Enzymatic activities of caspases in virus-infected cells. Vero E6 and 293 cells were either mock infected or independently infected with arMP-12 or arMP-12-del21/384 at an MOI of 3. Cells were collected at 16 h p.i., and 100 μg of proteins from each sample was incubated with a colorimetric peptide substrate for caspase-3/7 (A), caspase-8 (B), or caspase-9 (C) for 2 h. Color changes were measured at 405 nm, and the background reading from cell lysates and buffers was subtracted from the sample reading. Data are representative of at least three independent experiments, and statistical significance was determined by a paired Student t test.
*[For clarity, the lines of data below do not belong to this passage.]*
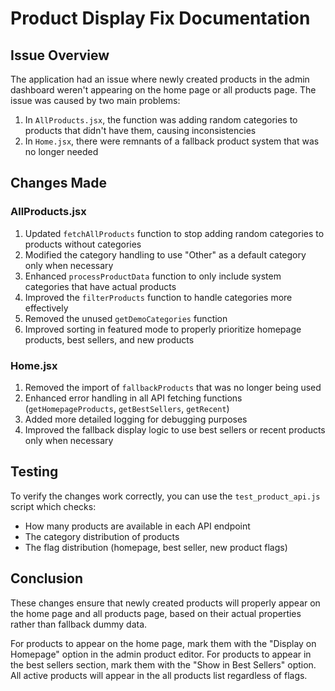 # Product Display Fix Documentation

## Issue Overview
The application had an issue where newly created products in the admin dashboard weren't appearing on the home page or all products page. The issue was caused by two main problems:

1. In `AllProducts.jsx`, the function was adding random categories to products that didn't have them, causing inconsistencies
2. In `Home.jsx`, there were remnants of a fallback product system that was no longer needed

## Changes Made

### AllProducts.jsx
1. Updated `fetchAllProducts` function to stop adding random categories to products without categories
2. Modified the category handling to use "Other" as a default category only when necessary
3. Enhanced `processProductData` function to only include system categories that have actual products
4. Improved the `filterProducts` function to handle categories more effectively
5. Removed the unused `getDemoCategories` function
6. Improved sorting in featured mode to properly prioritize homepage products, best sellers, and new products

### Home.jsx
1. Removed the import of `fallbackProducts` that was no longer being used
2. Enhanced error handling in all API fetching functions (`getHomepageProducts`, `getBestSellers`, `getRecent`)
3. Added more detailed logging for debugging purposes
4. Improved the fallback display logic to use best sellers or recent products only when necessary

## Testing
To verify the changes work correctly, you can use the `test_product_api.js` script which checks:
- How many products are available in each API endpoint
- The category distribution of products
- The flag distribution (homepage, best seller, new product flags)

## Conclusion
These changes ensure that newly created products will properly appear on the home page and all products page, based on their actual properties rather than fallback dummy data.

For products to appear on the home page, mark them with the "Display on Homepage" option in the admin product editor. 
For products to appear in the best sellers section, mark them with the "Show in Best Sellers" option.
All active products will appear in the all products list regardless of flags.
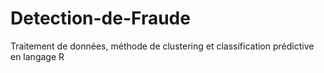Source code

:# Detection-de-Fraude
Traitement de données, méthode de clustering et classification prédictive en langage R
Asterisks represent P values for the differences between arMP-12 and arMP-12-del21/384 infections (P < 0.001, P < 0.001, and P < 0.05 for panels A, B, and C, respectively).

FIG. 6.

Effects of expression of NSm and the 78-kDa and 73-kDa proteins on arMP-12-del21/384 replication-induced apoptosis. (A) 293 cells in 12-well plates were independently transfected with 1 μg of either pCAGGS (EV), pCAGGS-NSm (NSm), pCAGGS-78 (78), or pCAGGS-73 (73). At 48 h posttransfection, cells were either mock infected or independently infected with arMP-12 or arMP-12-del21/384 (del21/384) at an MOI of 3. Total-cell lysates were collected at 16 h p.i. and analyzed by Western blot analysis with an anti-cleaved caspase-3 antibody detecting cleaved caspase 3 (p17), an anti-NSm antibody detecting NSm and the 73-kDa and 78-kDa proteins, and an anti-actin antibody. Experiments were performed three times, and similar results were obtained. A set of representative data is shown. (B) 293 cells in six-well plates were transfected with 2.5 μg of plasmids as described for panel A and then either mock infected or independently infected with arMP-12 or arMP-12-del21/384 at 48 h posttransfection. At 16 h p.i., cell lysates were collected and the caspase-3/7 enzymatic activities of lysates were analyzed as described in the legend to Fig. 5. All samples were prepared in triplicate, and statistical significance was determined by a paired Student t test (*, P < 0.001; #, P < 0.05).

FIG. 7.

Inhibition of STP-induced apoptosis by NSm expression. 293 cells were independently transfected with pCAGGS (EV) or pCAGGS-NSm, followed by treatment with 3 μM STP or DMSO at 48 h posttransfection. The enzymatic activities of caspase-8 (A) and caspase-9 (B) were measured with 50 μg of lysates at 3 h after treatment with STP or DMSO as described in the legend to Fig. 5. As a control, cells were treated with 20 μM synthetic caspase-8 inhibitor (Z-IETD) or caspase-9 inhibitor (Z-LEHD) 1 h prior to STP treatment. Asterisks represent P values of <0.001 for panel A and <0.01 for panel B. Data are results of triplicate experiments.